Yesterday the iron ore rebounded with increasing positions of futures, and market sentiment fluctuated sharply. In general, the plats price returned above $90 per ton, favorable conditions have been included in the price after the initial price rebound, and there were scarce speculation opportunities. As reality contradictions come closer, the price will return to the fundamentals of real supply and demand, and the main market divergence is whether the total demand for iron elements will decline after the epidemic. In short term, with the overhaul of blast furnaces at large domestic and foreign steel mills, competition in the iron ore seller market has increased, and the contradiction between the actual inventory turnover of steel mills may also be transmitted upwards recently, and the iron ore may retreat in the medium term. It is advised to focus on the impact on the future price from big changes in the major funds’ positions. At present, the port price of golden bubba powder is equivalent to 690, and the futures price was at a discount of about 3.5%.
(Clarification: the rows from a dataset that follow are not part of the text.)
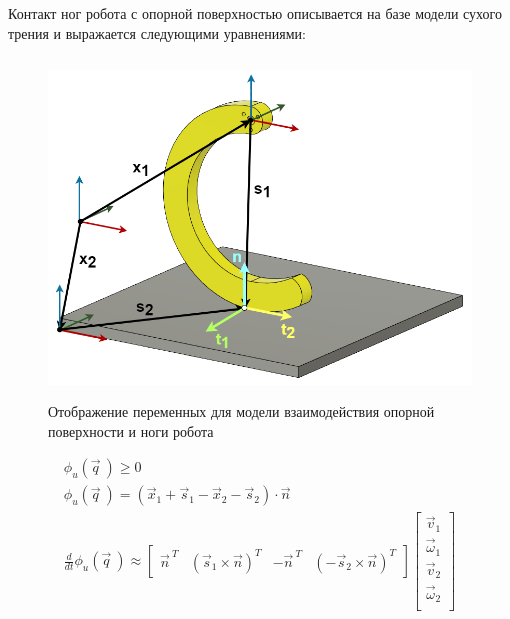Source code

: Контакт ног робота с опорной поверхностью  описывается на базе модели сухого трения и выражается следующими уравнениями:

\begin{figure}[H]
    \centering\includegraphics[height=9cm,width=1\textwidth,keepaspectratio]{images/contact_interaction.png}
    \caption{Отображение переменных для модели взаимодействия опорной поверхности и ноги робота}
    \label{fig:contact_interaction.png}
\end{figure}

\begin{align}
    \label{eq:contact_inter}
    \phi_u(\vec{q}\ ) \geqslant 0 \\ 
                        \phi_u(\vec{q}\ ) = (\vec{x}_1 + \vec{s}_1 - \vec{x}_2 - \vec{s}_2) \cdot \vec{n} \\
                        \frac{d }{d t}\phi_u(\vec{q}\ ) \approx \begin{bmatrix}
                            \vec{n}^{\ T} & (\vec{s}_1 \times \vec{n})^T & -\vec{n}^{\ T} & (-\vec{s}_2 \times \vec{n})^T
                        \end{bmatrix} \begin{bmatrix}
                            \vec{v}_1\\ 
                        \vec{\omega}_1\\ 
                        \vec{v}_2\\
                        \vec{\omega}_2\\
                        \end{bmatrix}
\end{align} 

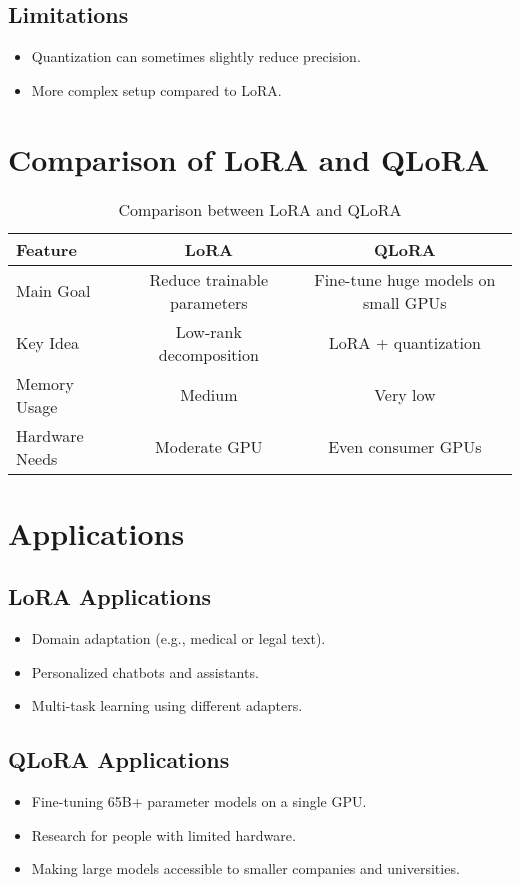 \documentclass[11pt]{article}
\begin{document}
\subsection{Limitations}
\begin{itemize}
    \item Quantization can sometimes slightly reduce precision.
    \item More complex setup compared to LoRA.
\end{itemize}

\section{Comparison of LoRA and QLoRA}
\begin{table}[h]
\centering
\begin{tabular}{lcc}
\toprule
\textbf{Feature} & \textbf{LoRA} & \textbf{QLoRA} \\
\midrule
Main Goal & Reduce trainable parameters & Fine-tune huge models on small GPUs \\
Key Idea & Low-rank decomposition & LoRA + quantization \\
Memory Usage & Medium & Very low \\
Hardware Needs & Moderate GPU & Even consumer GPUs \\
\bottomrule
\end{tabular}
\caption{Comparison between LoRA and QLoRA}
\end{table}

\section{Applications}
\subsection{LoRA Applications}
\begin{itemize}
    \item Domain adaptation (e.g., medical or legal text).
    \item Personalized chatbots and assistants.
    \item Multi-task learning using different adapters.
\end{itemize}

\subsection{QLoRA Applications}
\begin{itemize}
    \item Fine-tuning 65B+ parameter models on a single GPU.
    \item Research for people with limited hardware.
    \item Making large models accessible to smaller companies and universities.
\end{itemize}
\end{document}
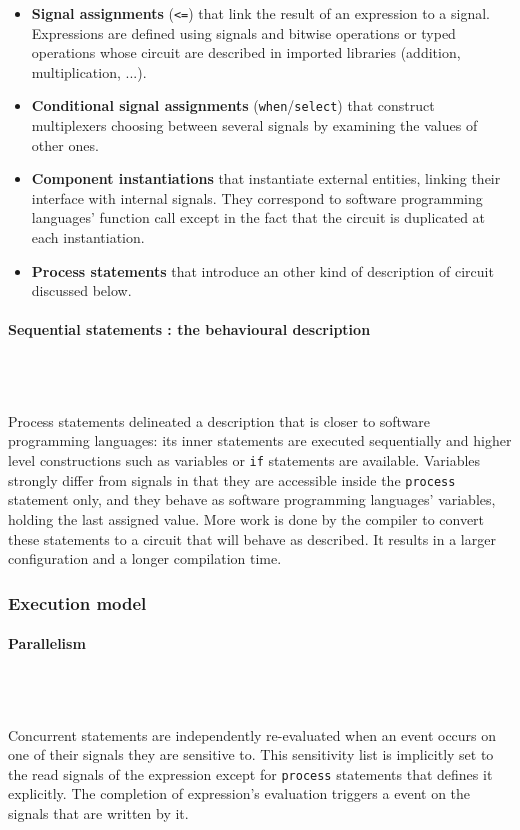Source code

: \documentclass[10pt,a4paper]{article}
\newcommand{\code}{\texttt}
\renewcommand{\indent}{~\\\vspace{-.8cm}}
\newcommand{\pindent}{~\\\indent}
\begin{document}
\begin{itemize}
	\item \textbf{Signal assignments} (\code{<=}) that link the result of an expression to a signal. Expressions are defined using signals and bitwise operations or typed operations whose circuit are described in imported libraries (addition, multiplication, ...).
	\item \textbf{Conditional signal assignments} (\code{when}/\code{select}) that construct multiplexers choosing between several signals by examining the values of other ones.
	\item \textbf{Component instantiations} that instantiate external entities, linking their interface with internal signals. They correspond to software programming languages' function call except in the fact that the circuit is duplicated at each instantiation.
	\item \textbf{Process statements} that introduce an other kind of description of circuit discussed below.
\end{itemize}


\paragraph{Sequential statements : the behavioural description}\pindent

Process statements delineated a description that is closer to software programming languages: its inner statements are executed sequentially and higher level constructions such as variables or \code{if} statements are available. Variables strongly differ from signals in that they are accessible inside the \code{process} statement only, and they behave as software programming languages' variables, holding the last assigned value. More work is done by the compiler to convert these statements to a circuit that will behave as described. It results in a larger configuration and a longer compilation time.

\subsubsection{Execution model}

\paragraph{Parallelism}\pindent


Concurrent statements are independently re-evaluated when an event occurs on one of their signals they are sensitive to. This sensitivity list is implicitly set to the read signals of the expression except for \code {process} statements that defines it explicitly. The completion of expression's evaluation triggers a event on the signals that are written by it.\\
\end{document}
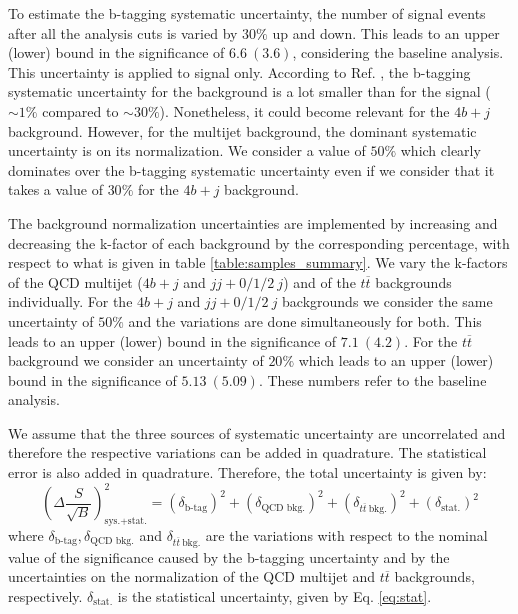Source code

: To estimate the b-tagging systematic uncertainty, the number of signal events after all the analysis cuts is varied by $30\%$ up and down. This leads to an upper (lower) bound in the significance of $6.6~(3.6)$, considering the baseline analysis. This uncertainty is applied to signal only. According to Ref. \cite{hh2bbbbATLAS1}, the b-tagging systematic uncertainty for the background is a lot smaller than for the signal ($\sim 1\%$ compared to $\sim30\%$). Nonetheless, it could become relevant for the $4b+j$ background. However, for the multijet background, the dominant systematic uncertainty is on its normalization. We consider a value of $50\%$ which clearly dominates over the b-tagging systematic uncertainty even if we consider that it takes a value of $30\%$ for the $4b+j$ background.

The background normalization uncertainties are implemented by increasing and decreasing the k-factor of each background by the corresponding percentage, with respect to what is given in table \ref{table:samples_summary}. We vary the k-factors of the QCD multijet ($4b+j$ and $jj+0/1/2 ~j$) and of the $t\overline{t}$ backgrounds individually. For the $4b+j$ and $jj+0/1/2 ~j$ backgrounds we consider the same uncertainty of $50\%$ and the variations are done simultaneously for both. This leads to an upper (lower) bound in the significance of $7.1~(4.2)$. For the $t\overline{t}$ background we consider an uncertainty of $20\%$ which leads to an upper (lower) bound in the significance of $5.13~(5.09)$. These numbers refer to the baseline analysis.

We assume that the three sources of systematic uncertainty are uncorrelated and therefore the respective variations can be added in quadrature. The statistical error is also added in quadrature. Therefore, the total uncertainty is given by:
\begin{equation}
	\left(\Delta\frac{S}{\sqrt{B}}\right)_{\text{sys.+stat.}}^2=\left(\delta_{\text{b-tag}}\right)^2+\left(\delta_{\text{QCD bkg.}}\right)^2+\left(\delta_{t\overline{t}~\text{bkg.}}\right)^2+\left(\delta_{\text{stat.}}\right)^2
\end{equation}
where $\delta_{\text{b-tag}},\delta_{\text{QCD bkg.}}$ and $\delta_{t\overline{t}~\text{bkg.}}$ are the variations with respect to the nominal value of the significance caused by the b-tagging uncertainty and by the uncertainties on the normalization of the  QCD multijet and $t\overline{t}$ backgrounds, respectively. $\delta_{\text{stat.}}$ is the statistical uncertainty, given by Eq. \ref{eq:stat}. 

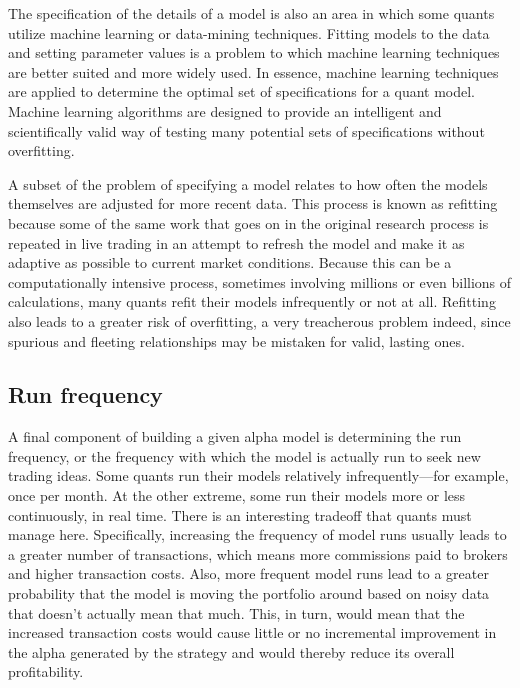 \documentclass[11pt]{report}
\begin{document}
				The specification of the details of a model is also an area in which some quants utilize machine learning or data-mining techniques. Fitting models to the data and setting parameter values is a problem to which machine learning techniques are better suited and more widely used. In essence, machine learning techniques are applied to determine the optimal set of specifications for a quant model. Machine learning algorithms are designed to provide an intelligent and scientifically valid way of testing many potential sets of specifications without overfitting.

				A subset of the problem of specifying a model relates to how often the models themselves are adjusted for more recent data. This process is known as refitting because some of the same work that goes on in the original research process is repeated in live trading in an attempt to refresh the model and make it as adaptive as possible to current market conditions. Because this can be a computationally intensive process, sometimes involving millions or even billions of calculations, many quants refit their models infrequently or not at all. Refitting also leads to a greater risk of overfitting, a very treacherous problem indeed, since spurious and fleeting relationships may be mistaken for valid, lasting ones.

			\subsection{Run frequency}

				A final component of building a given alpha model is determining the run frequency, or the frequency with which the model is actually run to seek new trading ideas. Some quants run their models relatively infrequently—for example, once per month. At the other extreme, some run their models more or less continuously, in real time. There is an interesting tradeoff that quants must manage here. Specifically, increasing the frequency of model runs usually leads to a greater number of transactions, which means more commissions paid to brokers and higher transaction costs. Also, more frequent model runs lead to a greater probability that the model is moving the portfolio around based on noisy data that doesn't actually mean that much. This, in turn, would mean that the increased transaction costs would cause little or no incremental improvement in the alpha generated by the strategy and would thereby reduce its overall profitability.
\end{document}
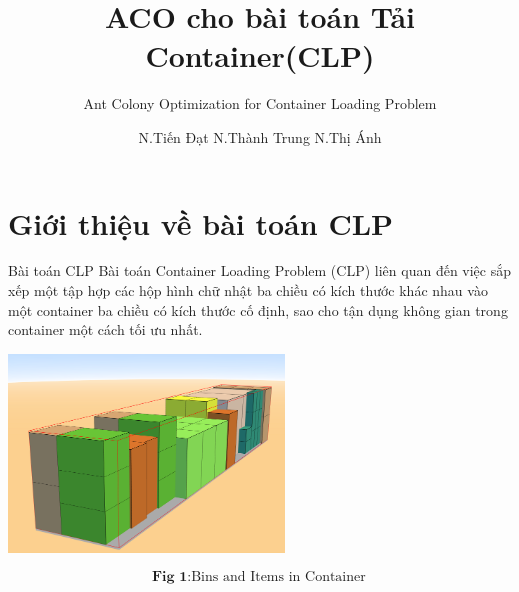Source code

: \documentclass[10pt]{beamer}
\title[CLP with Ant Colony Optimization]{\textbf{ACO cho bài toán Tải Container(CLP)}}
\subtitle{Ant Colony Optimization for Container Loading Problem }
\author[Nhóm 3]{N.Tiến Đạt \quad N.Thành Trung \quad N.Thị Ánh}
\institute[]{}
\date[10/10/2024]
\newenvironment{tres important}[2][]{
	\setkeys{EmphEqEnv}{#2}
	\setkeys{EmphEqOpt}{box={\setlength{\fboxsep}{10pt}\fcolorbox{myNewColorA}{white}},#1}
	\EmphEqMainEnv}
{\endEmphEqMainEnv}
\begin{document}
        \begin{frame}
            \titlepage
        \end{frame}



    \section{Giới thiệu về bài toán CLP}

        \begin{frame}{Bài toán CLP}
            Bài toán Container Loading Problem (CLP) liên quan đến việc sắp xếp một tập hợp các hộp hình chữ nhật ba chiều có kích thước khác nhau vào một container ba chiều có kích thước cố định, sao cho tận dụng không gian trong container một cách tối ưu nhất. 

            \begin{center}
                \includegraphics[width=0.55\textwidth]{assets/IntroForCLP_FirstPic.png}
            \end{center}
            \[{\textbf{Fig 1}: \text{Bins and Items in Container}}\]
        \end{frame}
\end{document}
Overseas rubber fluctuated. The main force contract of TF05 rose by 0.6 or 0.46% to 131.3. The main force contract of JUR08 fell by 1.8 or 1.03% to 172.2. The SHFE rubber went up slightly. The main force contract of RU05 rose by 60 or 0.54% and closed at 11,120, and the main force contract of NR05 rose by 10 or 0.11% and closed at 9,390. The quoted price for Qingdao rubber in USD fluctuated with active inquiries. The quoted price of RSS3 was $1,620 per ton. The spot price or CIF of STR20 was $1,340 to $ 1,350 per ton. The CIF of SMR20 in August was $1,370 per ton. The CIF of mixed rubber from Thailand in July was $1,380 per ton.
CPCA: In February, retail sales of passenger cars decreased by 80% year-on-year. In the first week of February, the retail market for passenger cars was frozen, and the average daily retail sales were 811 vehicles in the first week of February, a year-on-year decrease of 96%, which were at a low level in the first week. The retail sales in the second week of February reached an average of 4,100 vehicles per day, a year-on-year decrease of 89%. The retail sales in the first two weeks of February fell 92% year-on-year, and the retail market recovered slowly. The retail sales in the third week of February reached an average of 5,411 vehicles per day, a year-on-year decrease of 83%. The third week's retail sales increased by 32% compared with the second week, and the market recovery rate was not too fast. Retail sales in the fourth week of February reached an average of 16,000 vehicles per day, a year-on-year decrease of 63%. Among them, there were also uploads of accumulated orders finished at the end of last month after opening.
In terms of synthetic rubber, the supply support of butadiene by Lotte’s plant explosion in South Korea has not yet appeared, and domestic quotations have not fluctuated much. It is understood that the plant's annual production capacity of butadiene is 150,000 tons, accounting for about 11% of South Korea's total production capacity. According to the latest data released by Zhuochuang, the domestic all-steel operating rate is 47.8%, and the relative increase in production is 9.8% from the previous week. It is important that the year-on-year reduction in production has rebounded from -64.5% in February to -34.5% currently.
Futures Operation Advice: The SHFE rubber fluctuated. As for the main RU05 contract, it is advised to hold the long position and set a stop at the recent low level at 10,960 below.